Dalam 20 tahun ke depan, penambangan batu bara di Kalsel akan menjadi primadona yang menggiurkan. Batu bara merupakan bahan bakar alternatif yang jauh lebih ekonomis dibandingkan minyak dan gas, sehingga ada kecenderungan global untuk kembali menggunakan batu bara baik untuk pembangkit listrik, industri besar, menengah dan kecil.

Seiring penaikan harga minyak dan gas, harga batu bara juga merangkak naik. Kini, harga emas hitam ini mencapai 23 - 25 dolar AS per ton untuk batu bara kalori rendah dan 42 - 43 dolar AS per ton untuk kalori tinggi.

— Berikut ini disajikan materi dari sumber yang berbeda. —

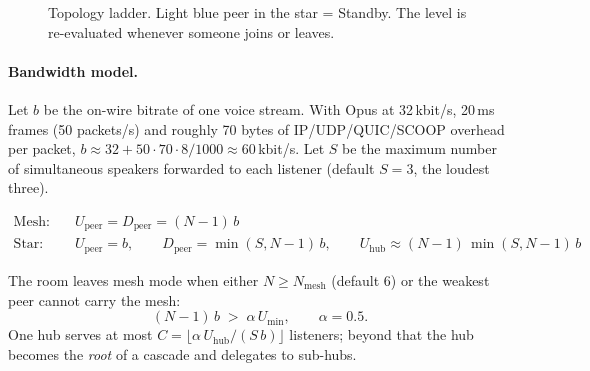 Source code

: \documentclass[11pt,a4paper]{article}
\newcommand{\SCOOP}{\textsf{SCOOP}}
\begin{document}
\begin{figure}[ht]
\caption{Topology ladder. Light blue peer in the star = Standby. The level is
re-evaluated whenever someone joins or leaves.}
\label{fig:ladder}
\end{figure}

\paragraph{Bandwidth model.} Let $b$ be the on-wire bitrate of one voice stream. With
Opus at 32\,kbit/s, 20\,ms frames (50 packets/s) and roughly 70 bytes of IP/UDP/QUIC/\SCOOP{}
overhead per packet, $b \approx 32 + 50\cdot 70\cdot 8/1000 \approx 60$\,kbit/s. Let $S$ be the
maximum number of simultaneous speakers forwarded to each listener (default $S=3$, the
loudest three).

\begin{align}
\text{Mesh:}\quad & U_{\text{peer}} = D_{\text{peer}} = (N-1)\,b \\
\text{Star:}\quad & U_{\text{peer}} = b, \qquad D_{\text{peer}} = \min(S, N-1)\,b, \qquad
                    U_{\text{hub}} \approx (N-1)\,\min(S, N-1)\,b
\end{align}

The room leaves mesh mode when either $N \ge N_{\text{mesh}}$ (default 6) or the weakest
peer cannot carry the mesh:
\begin{equation}
  (N-1)\,b \;>\; \alpha \, U_{\min}, \qquad \alpha = 0.5 .
\end{equation}
One hub serves at most $C = \lfloor \alpha\,U_{\text{hub}} / (S\,b) \rfloor$ listeners; beyond
that the hub becomes the \emph{root} of a cascade and delegates to sub-hubs.
\end{document}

Kalsel adalah salah satu provinsi penghasil batu bara terbesar di Indonesia. Pada 2006, provinsi ini menghasilkan 55 juta metrik ton atau 30 persen dari produk nasional yang mencapai 155 juta metrik ton. Tambang batu bara di provinsi ini diusahakan oleh tidak kurang 260 pemegang Kuasa Pertambangan (KP) yang semua izinnya dikeluarkan oleh pemerintah daerah, dan 13 pemegang Perjanjian Karya Pengusahaan Pertambangan Batu Bara (PKP2B) yang dikeluarkan pemerintah pusat.

Namun di balik semua itu, ada satu hal yang wajib diperhatikan serius oleh masyarakat Kalsel yaitu terjadinya kerusakan lingkungan dan kehidupan sosial. Wahana Lingkungan Hidup (Walhi) Kalsel mencatat, penambangan batu bara telah berdampak serius pada kerusakan infrastruktur jalan yang dilalui truk pengangkut batu bara; berkurangnya mata pencaharian rakyat dari hasil pertanian, rotan dan karet; terjadi pencemaran air akibat limbah dan lubang galian yang dibiarkan memicu berkembangbiaknya nyamuk anopheles balabacensis dan maculator atau nyamuk malaria, yang terkena dampaknya adalah masyarakat di sekitar tambang rentan terserang penyakit yang mematikan tersebut (pada 2007, dari yang terdata 1.183 kasus klinis malaria di Kalsel, 17 orang meninggal dunia); menyebarnya penyakit pernafasan karena pencemaran udara; terjadinya banjir akibat penggundulan hutan; rusaknya tatanan sosial masyarakat akibat maraknya prostitusi dan penyebaran miras di areal tambang.

Semua hal itu merupakan harga yang sangat mahal dari balik proses penambangan batu bara. Apakah harga ini sudah setimpal dengan tingkat kesejahteraan masyarakat? Saya melihat, lebih banyak masyarakat yang memperoleh kerugian: karena wabah penyakit, banjir, kerusakan tatanan sosial, dan lain sebagainya.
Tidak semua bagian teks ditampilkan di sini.